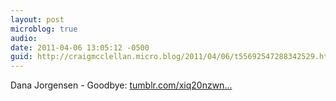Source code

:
 ```yaml
---
layout: post
microblog: true
audio: 
date: 2011-04-06 13:05:12 -0500
guid: http://craigmcclellan.micro.blog/2011/04/06/t55692547288342529.html
---
```

Dana Jorgensen - Goodbye: [tumblr.com/xiq20nzwn...](http://tumblr.com/xiq20nzwn7)
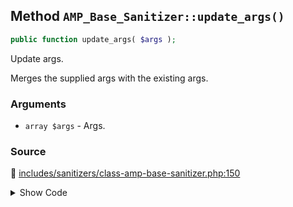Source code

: ## Method `AMP_Base_Sanitizer::update_args()`

```php
public function update_args( $args );
```

Update args.

Merges the supplied args with the existing args.

### Arguments

* `array $args` - Args.

### Source

:link: [includes/sanitizers/class-amp-base-sanitizer.php:150](/includes/sanitizers/class-amp-base-sanitizer.php#L150-L152)

<details>
<summary>Show Code</summary>

```php
public function update_args( $args ) {
	$this->args = array_merge( $this->args, $args );
}
```

</details>

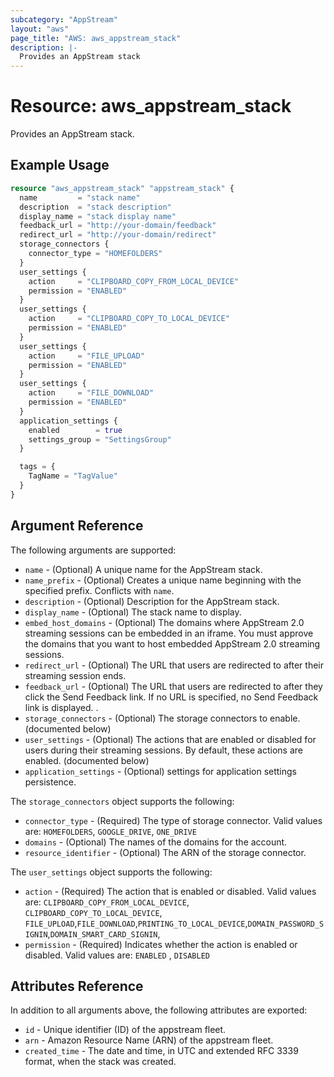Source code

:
 ```yaml
---
subcategory: "AppStream"
layout: "aws"
page_title: "AWS: aws_appstream_stack"
description: |-
  Provides an AppStream stack
---
```


# Resource: aws_appstream_stack

Provides an AppStream stack.

## Example Usage

```terraform
resource "aws_appstream_stack" "appstream_stack" {
  name         = "stack name"
  description  = "stack description"
  display_name = "stack display name"
  feedback_url = "http://your-domain/feedback"
  redirect_url = "http://your-domain/redirect"
  storage_connectors {
    connector_type = "HOMEFOLDERS"
  }
  user_settings {
    action     = "CLIPBOARD_COPY_FROM_LOCAL_DEVICE"
    permission = "ENABLED"
  }
  user_settings {
    action     = "CLIPBOARD_COPY_TO_LOCAL_DEVICE"
    permission = "ENABLED"
  }
  user_settings {
    action     = "FILE_UPLOAD"
    permission = "ENABLED"
  }
  user_settings {
    action     = "FILE_DOWNLOAD"
    permission = "ENABLED"
  }
  application_settings {
    enabled        = true
    settings_group = "SettingsGroup"
  }

  tags = {
    TagName = "TagValue"
  }
}
```

## Argument Reference

The following arguments are supported:

* `name` - (Optional) A unique name for the AppStream stack.
* `name_prefix` - (Optional) Creates a unique name beginning with the specified prefix. Conflicts with `name`.
* `description` - (Optional) Description for the AppStream stack.
* `display_name` - (Optional) The stack name to display.
* `embed_host_domains` - (Optional) The domains where AppStream 2.0 streaming sessions can be embedded in an iframe. You must approve the domains that you want to host embedded AppStream 2.0 streaming sessions.
* `redirect_url` - (Optional) The URL that users are redirected to after their streaming session ends.
* `feedback_url` - (Optional) The URL that users are redirected to after they click the Send Feedback link. If no URL is specified, no Send Feedback link is displayed. .
* `storage_connectors` - (Optional) The storage connectors to enable. (documented below)
* `user_settings` - (Optional) The actions that are enabled or disabled for users during their streaming sessions. By default, these actions are enabled. (documented below)
* `application_settings` - (Optional) settings for application settings persistence.


The `storage_connectors` object supports the following:

* `connector_type` - (Required) The type of storage connector. Valid values are: `HOMEFOLDERS`, `GOOGLE_DRIVE`, `ONE_DRIVE`
* `domains` - (Optional) The names of the domains for the account.
* `resource_identifier` - (Optional) The ARN of the storage connector.

The `user_settings` object supports the following:

* `action` - (Required) The action that is enabled or disabled. Valid values are: `CLIPBOARD_COPY_FROM_LOCAL_DEVICE`, `CLIPBOARD_COPY_TO_LOCAL_DEVICE`, `FILE_UPLOAD`,`FILE_DOWNLOAD`,`PRINTING_TO_LOCAL_DEVICE`,`DOMAIN_PASSWORD_SIGNIN`,`DOMAIN_SMART_CARD_SIGNIN`,
* `permission` - (Required) Indicates whether the action is enabled or disabled. Valid values are: `ENABLED` , `DISABLED`


## Attributes Reference

In addition to all arguments above, the following attributes are exported:

* `id` - Unique identifier (ID) of the appstream fleet.
* `arn` - Amazon Resource Name (ARN) of the appstream fleet.
* `created_time` - The date and time, in UTC and extended RFC 3339 format, when the stack was created.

==*==

» **Description of the task**: Would you report every line of the entries above containing the word "documented"?

» **Output**:
* `storage_connectors` - (Optional) The storage connectors to enable. (documented below)
* `user_settings` - (Optional) The actions that are enabled or disabled for users during their streaming sessions. By default, these actions are enabled. (documented below)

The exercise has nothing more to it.